A pesar del orden y la calma milimétrica la ciudad de Tokio tiene un aire distópico, como de ciencia ficción de libro de bolsillo, que se observa en cientos de minúsculos detalles aquí y allá: en los cruces de las calles abarrotadas, en las cabinas de fumadores, en los siete policías ayudando a aparcar un camión o los borrachos de un lunes de madrugada en Shibuya que no dan para más, en las marcas del suelo en los andenes que te marcan por dónde ha de fluir la cola de acceso a los vagones de tren o las vistas a 201 metros de altura desde las torres del edificio de gobierno de la ciudad que dan cuenta de un interminable laberinto humano de emociones contenidas, cableado, tejados desordenados, tangencias, parques, autopistas, rascacielos y millones de personas con mascarillas blancas, teléfonos inteligentes, taxis de puertas automáticas (se conduce por la izquierda, al estilo inglés), restaurantes reducidos y falta de sueño. Todo encaja demasiado bien, como si hubiese sido planeado de antemano e incluso un despiste tuviese sus horarios o existiese una cuota de personas ya identificada que está aparte del canon, un 0'71% de inadaptados, gente que no entiende que no existan papeleras o que sea incapaz de ver el orden en el caos y viceversa.
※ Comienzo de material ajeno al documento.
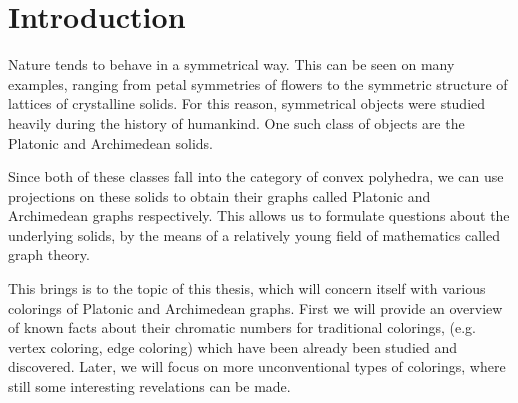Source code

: \chapter*{Introduction}

Nature tends to behave in a symmetrical way. This can be seen on many examples, ranging from petal symmetries of flowers to the symmetric structure of lattices of crystalline solids. For this reason, symmetrical objects were studied heavily during the history of humankind. One such class of objects are the Platonic and Archimedean solids.

Since both of these classes fall into the category of convex polyhedra, we can use projections on these solids to obtain their graphs called Platonic and Archimedean graphs respectively. This allows us to formulate questions about the underlying solids, by the means of a relatively young field of mathematics called graph theory.

This brings is to the topic of this thesis, which will concern itself with various colorings of Platonic and Archimedean graphs. First we will provide an overview of known facts about their chromatic numbers for traditional colorings, (e.g. vertex coloring, edge coloring) which have been already been studied and discovered. Later, we will focus on more unconventional types of colorings, where still some interesting revelations can be made.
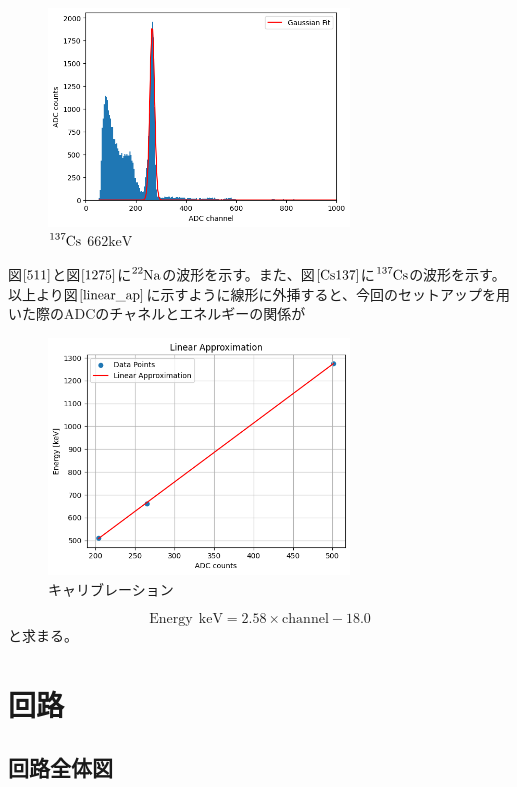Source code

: \documentclass[dvipdfmx]{jreport}
\begin{document}
\begin{figure}[htbp]
  \centering
  \includegraphics[width=80mm]{figure/Cs137_10min.png}
  \caption{$\ce{^{137}Cs}$ $662\mathrm{keV}$ \label{Cs137}}
\end{figure}
図$\ref{511}$と図$\ref{1275}$に$\ce{^{22}Na}$の波形を示す。また、図$\ref{Cs137}$に$\ce{^{137}Cs}$の波形を示す。
以上より図$\ref{linear_ap}$に示すように線形に外挿すると、今回のセットアップを用いた際のADCのチャネルとエネルギーの関係が
\begin{figure}[htbp]
  \centering
  \includegraphics[width=80mm]{figure/linear_ap.png}
  \caption{キャリブレーション\label{linear_ap}}
\end{figure}
\begin{equation}
  \mathrm{Energy\ \ keV} = 2.58 \times \mathrm{channel} - 18.0
\end{equation}
と求まる。

\section{回路}

\subsection{回路全体図}
\end{document}
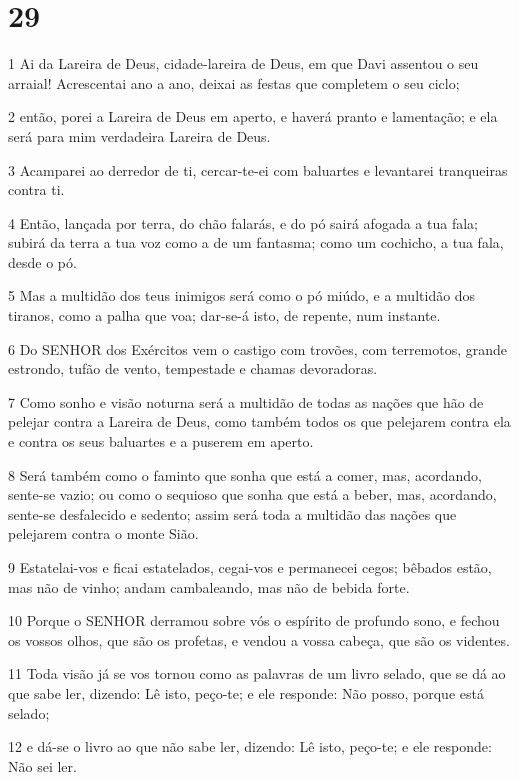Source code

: \chapter{29}

\par 1 Ai da Lareira de Deus, cidade-lareira de Deus, em que Davi assentou o seu arraial! Acrescentai ano a ano, deixai as festas que completem o seu ciclo;
\par 2 então, porei a Lareira de Deus em aperto, e haverá pranto e lamentação; e ela será para mim verdadeira Lareira de Deus.
\par 3 Acamparei ao derredor de ti, cercar-te-ei com baluartes e levantarei tranqueiras contra ti.
\par 4 Então, lançada por terra, do chão falarás, e do pó sairá afogada a tua fala; subirá da terra a tua voz como a de um fantasma; como um cochicho, a tua fala, desde o pó.
\par 5 Mas a multidão dos teus inimigos será como o pó miúdo, e a multidão dos tiranos, como a palha que voa; dar-se-á isto, de repente, num instante.
\par 6 Do SENHOR dos Exércitos vem o castigo com trovões, com terremotos, grande estrondo, tufão de vento, tempestade e chamas devoradoras.
\par 7 Como sonho e visão noturna será a multidão de todas as nações que hão de pelejar contra a Lareira de Deus, como também todos os que pelejarem contra ela e contra os seus baluartes e a puserem em aperto.
\par 8 Será também como o faminto que sonha que está a comer, mas, acordando, sente-se vazio; ou como o sequioso que sonha que está a beber, mas, acordando, sente-se desfalecido e sedento; assim será toda a multidão das nações que pelejarem contra o monte Sião.
\par 9 Estatelai-vos e ficai estatelados, cegai-vos e permanecei cegos; bêbados estão, mas não de vinho; andam cambaleando, mas não de bebida forte.
\par 10 Porque o SENHOR derramou sobre vós o espírito de profundo sono, e fechou os vossos olhos, que são os profetas, e vendou a vossa cabeça, que são os videntes.
\par 11 Toda visão já se vos tornou como as palavras de um livro selado, que se dá ao que sabe ler, dizendo: Lê isto, peço-te; e ele responde: Não posso, porque está selado;
\par 12 e dá-se o livro ao que não sabe ler, dizendo: Lê isto, peço-te; e ele responde: Não sei ler.
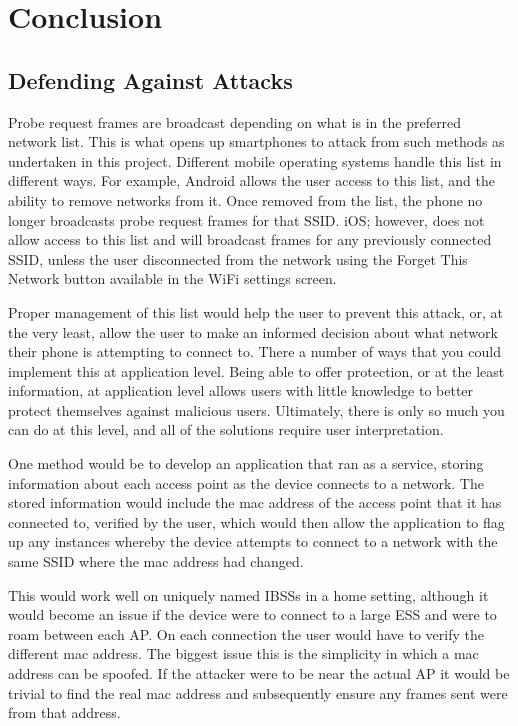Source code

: \section{Conclusion}
\subsection{Defending Against Attacks}
Probe request frames are broadcast depending on what is in the preferred network list. This is what opens up smartphones to attack from such methods as undertaken in this project. Different mobile operating systems handle this list in different ways. For example, Android allows the user access to this list, and the ability to remove networks from it. Once removed from the list, the phone no longer broadcasts probe request frames for that SSID. iOS; however, does not allow access to this list and will broadcast frames for any previously connected SSID, unless the user disconnected from the network using the Forget This Network button available in the WiFi settings screen.

Proper management of this list would help the user to prevent this attack, or, at the very least, allow the user to make an informed decision about what network their phone is attempting to connect to. There a number of ways that you could implement this at application level. Being able to offer protection, or at the least information, at application level allows users with little knowledge to better protect themselves against malicious users. Ultimately, there is only so much you can do at this level, and all of the solutions require user interpretation.

One method would be to develop an application that ran as a service, storing information about each access point as the device connects to a network. The stored information would include the mac address of the access point that it has connected to, verified by the user, which would then allow the application to flag up any instances whereby the  device attempts to connect to a network with the same SSID where the mac address had changed.

This would work well on uniquely named IBSSs in a home setting, although it would become an issue if the device were to connect to a large ESS and were to roam between each AP. On each connection the user would have to verify the different mac address. The biggest issue this  is the simplicity in which a mac address can be spoofed. If the attacker were to be near the actual AP it would be trivial to find the real mac address and subsequently ensure any frames sent were from that address.

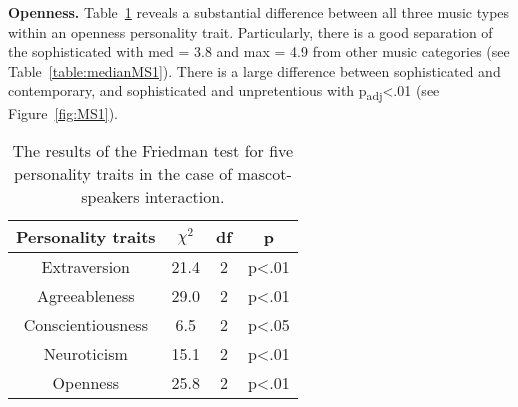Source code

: \par\textbf{Openness.}
Table~\ref{table:friedmanMS1} reveals a substantial difference between all three music types
within an openness personality trait.
Particularly, there is a good separation of the sophisticated with med = 3.8 and max = 4.9
from other music categories (see Table~\ref{table:medianMS1}).
There is a large difference between sophisticated and contemporary, and sophisticated
and unpretentious with p\textsubscript{adj}<.01 (see Figure~\ref{fig:MS1}).

\begin{table}[hbt!]
    \renewcommand{\arraystretch}{1}
    \begin{center}
        \begin{tabular}{|c|c|c|c|}
            \hline
            \textbf{Personality traits} & \textbf{$\chi^2$} & \textbf{df} & \textbf{p} \\
            \hline
            Extraversion &21.4 &2 &p<.01 \\
            \hline
            Agreeableness &29.0 &2 &p<.01\\
            \hline
            Conscientiousness &6.5 &2 &p<.05\\
            \hline
            Neuroticism &15.1 &2 &p<.01 \\
            \hline
            Openness &25.8 &2 &p<.01 \\
            \hline
        \end{tabular}
        \caption{The results of the Friedman test for five personality traits in the case of mascot-speakers interaction.}
        \label{table:friedmanMS1}
    \end{center}
\end{table}

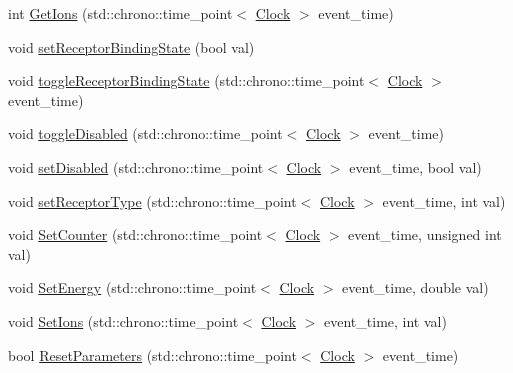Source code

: \begin{DoxyCompactItemize}
\item 
int \hyperlink{class_membrane_channel_af20c4ca6a3708c86122e7118a29952fd}{Get\+Ions} (std\+::chrono\+::time\+\_\+point$<$ \hyperlink{universe_8h_a0ef8d951d1ca5ab3cfaf7ab4c7a6fd80}{Clock} $>$ event\+\_\+time)
\item 
void \hyperlink{class_membrane_channel_a9f5c69ab1f4dce6113fceebaaa4f15f4}{set\+Receptor\+Binding\+State} (bool val)
\item 
void \hyperlink{class_membrane_channel_a289ec477e64eec5d2a1f88f4a677650c}{toggle\+Receptor\+Binding\+State} (std\+::chrono\+::time\+\_\+point$<$ \hyperlink{universe_8h_a0ef8d951d1ca5ab3cfaf7ab4c7a6fd80}{Clock} $>$ event\+\_\+time)
\item 
void \hyperlink{class_membrane_channel_aabbadec31782704dd497848154dfe0fc}{toggle\+Disabled} (std\+::chrono\+::time\+\_\+point$<$ \hyperlink{universe_8h_a0ef8d951d1ca5ab3cfaf7ab4c7a6fd80}{Clock} $>$ event\+\_\+time)
\item 
void \hyperlink{class_membrane_channel_aed2055857888506a35c09bdcc265799a}{set\+Disabled} (std\+::chrono\+::time\+\_\+point$<$ \hyperlink{universe_8h_a0ef8d951d1ca5ab3cfaf7ab4c7a6fd80}{Clock} $>$ event\+\_\+time, bool val)
\item 
void \hyperlink{class_membrane_channel_a7f40594845bb0aa6a03fd9c08a836d7e}{set\+Receptor\+Type} (std\+::chrono\+::time\+\_\+point$<$ \hyperlink{universe_8h_a0ef8d951d1ca5ab3cfaf7ab4c7a6fd80}{Clock} $>$ event\+\_\+time, int val)
\item 
void \hyperlink{class_membrane_channel_a61931feff8f3bb485eeb5c80125bb732}{Set\+Counter} (std\+::chrono\+::time\+\_\+point$<$ \hyperlink{universe_8h_a0ef8d951d1ca5ab3cfaf7ab4c7a6fd80}{Clock} $>$ event\+\_\+time, unsigned int val)
\item 
void \hyperlink{class_membrane_channel_aaa2d816d3887b6292d995a83130a4834}{Set\+Energy} (std\+::chrono\+::time\+\_\+point$<$ \hyperlink{universe_8h_a0ef8d951d1ca5ab3cfaf7ab4c7a6fd80}{Clock} $>$ event\+\_\+time, double val)
\item 
void \hyperlink{class_membrane_channel_a1fe0c61eccbb6aa0d905ead27e8337bd}{Set\+Ions} (std\+::chrono\+::time\+\_\+point$<$ \hyperlink{universe_8h_a0ef8d951d1ca5ab3cfaf7ab4c7a6fd80}{Clock} $>$ event\+\_\+time, int val)
\item 
bool \hyperlink{class_membrane_channel_a5982040b46efe5e2b824d1cf4dead25e}{Reset\+Parameters} (std\+::chrono\+::time\+\_\+point$<$ \hyperlink{universe_8h_a0ef8d951d1ca5ab3cfaf7ab4c7a6fd80}{Clock} $>$ event\+\_\+time)
\item 

\end{DoxyCompactItemize}
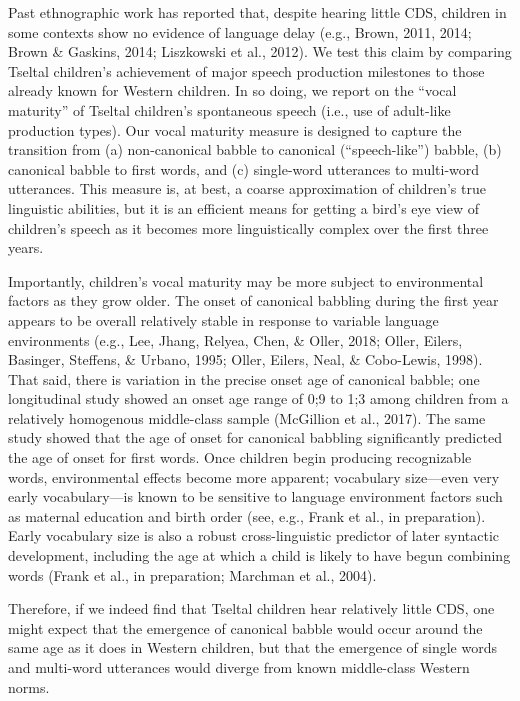 \documentclass[floatsintext,man]{apa6}
\theoremstyle{definition}
\theoremstyle{definition}
\theoremstyle{definition}
\theoremstyle{remark}
\begin{document}
Past ethnographic work has reported that, despite hearing little CDS,
children in some contexts show no evidence of language delay (e.g.,
Brown, 2011, 2014; Brown \& Gaskins, 2014; Liszkowski et al., 2012). We
test this claim by comparing Tseltal children's achievement of major
speech production milestones to those already known for Western
children. In so doing, we report on the \enquote{vocal maturity} of
Tseltal children's spontaneous speech (i.e., use of adult-like
production types). Our vocal maturity measure is designed to capture the
transition from (a) non-canonical babble to canonical
(\enquote{speech-like}) babble, (b) canonical babble to first words, and
(c) single-word utterances to multi-word utterances. This measure is, at
best, a coarse approximation of children's true linguistic abilities,
but it is an efficient means for getting a bird's eye view of children's
speech as it becomes more linguistically complex over the first three
years.

Importantly, children's vocal maturity may be more subject to
environmental factors as they grow older. The onset of canonical
babbling during the first year appears to be overall relatively stable
in response to variable language environments (e.g., Lee, Jhang, Relyea,
Chen, \& Oller, 2018; Oller, Eilers, Basinger, Steffens, \& Urbano,
1995; Oller, Eilers, Neal, \& Cobo-Lewis, 1998). That said, there is
variation in the precise onset age of canonical babble; one longitudinal
study showed an onset age range of 0;9 to 1;3 among children from a
relatively homogenous middle-class sample (McGillion et al., 2017). The
same study showed that the age of onset for canonical babbling
significantly predicted the age of onset for first words. Once children
begin producing recognizable words, environmental effects become more
apparent; vocabulary size---even very early vocabulary---is known to be
sensitive to language environment factors such as maternal education and
birth order (see, e.g., Frank et al., in preparation). Early vocabulary
size is also a robust cross-linguistic predictor of later syntactic
development, including the age at which a child is likely to have begun
combining words (Frank et al., in preparation; Marchman et al., 2004).

Therefore, if we indeed find that Tseltal children hear relatively
little CDS, one might expect that the emergence of canonical babble
would occur around the same age as it does in Western children, but that
the emergence of single words and multi-word utterances would diverge
from known middle-class Western norms.
\end{document}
Y por encima de todo una capa de buena educación, modales estipulados, uniformas de hacer las cosas de siempre como un saludo, la trayectoria estipulada para dar un billete, poner los palillos, los decibelios de ruido al comer o el ir en el metro guardando silencio.
Mi forma de ser occidental y gallega me invita al amable desconcierto y respiro aliviado cada vez que abro la mochila y no hay dios que encuentre nada.
Mi forma de ser occidental y gallega me invita al amable desconcierto y respiro aliviado cada vez que abro la mochila y no hay dios que encuentre nada.